• [What needs to be done]: Only the lines of the data holding the string "style" need to be returned.

--- Record excerpts ---

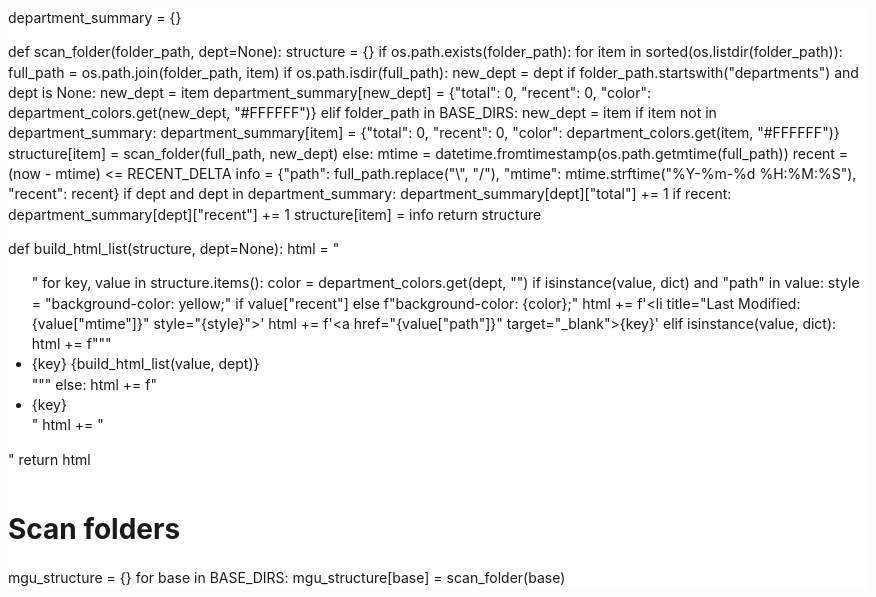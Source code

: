 department_summary = {}

def scan_folder(folder_path, dept=None):
    structure = {}
    if os.path.exists(folder_path):
        for item in sorted(os.listdir(folder_path)):
            full_path = os.path.join(folder_path, item)
            if os.path.isdir(full_path):
                new_dept = dept
                if folder_path.startswith("departments") and dept is None:
                    new_dept = item
                    department_summary[new_dept] = {"total": 0, "recent": 0, "color": department_colors.get(new_dept, "#FFFFFF")}
                elif folder_path in BASE_DIRS:
                    new_dept = item
                    if item not in department_summary:
                        department_summary[item] = {"total": 0, "recent": 0, "color": department_colors.get(item, "#FFFFFF")}
                structure[item] = scan_folder(full_path, new_dept)
            else:
                mtime = datetime.fromtimestamp(os.path.getmtime(full_path))
                recent = (now - mtime) <= RECENT_DELTA
                info = {"path": full_path.replace("\\", "/"), "mtime": mtime.strftime("%Y-%m-%d %H:%M:%S"), "recent": recent}
                if dept and dept in department_summary:
                    department_summary[dept]["total"] += 1
                    if recent:
                        department_summary[dept]["recent"] += 1
                structure[item] = info
    return structure

def build_html_list(structure, dept=None):
    html = "<ul class='file-tree'>"
    for key, value in structure.items():
        color = department_colors.get(dept, "")
        if isinstance(value, dict) and "path" in value:
            style = "background-color: yellow;" if value["recent"] else f"background-color: {color};"
            html += f'<li title="Last Modified: {value["mtime"]}" style="{style}">'
            html += f'<a href="{value["path"]}" target="_blank">{key}</a></li>'
        elif isinstance(value, dict):
            html += f"""
            <li>
                <span class="caret">{key}</span>
                {build_html_list(value, dept)}
            </li>"""
        else:
            html += f"<li>{key}</li>"
    html += "</ul>"
    return html

# Scan folders
mgu_structure = {}
for base in BASE_DIRS:
    mgu_structure[base] = scan_folder(base)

---

• [Task output]:
            style = "background-color: yellow;" if value["recent"] else f"background-color: {color};"
            html += f'<li title="Last Modified: {value["mtime"]}" style="{style}">'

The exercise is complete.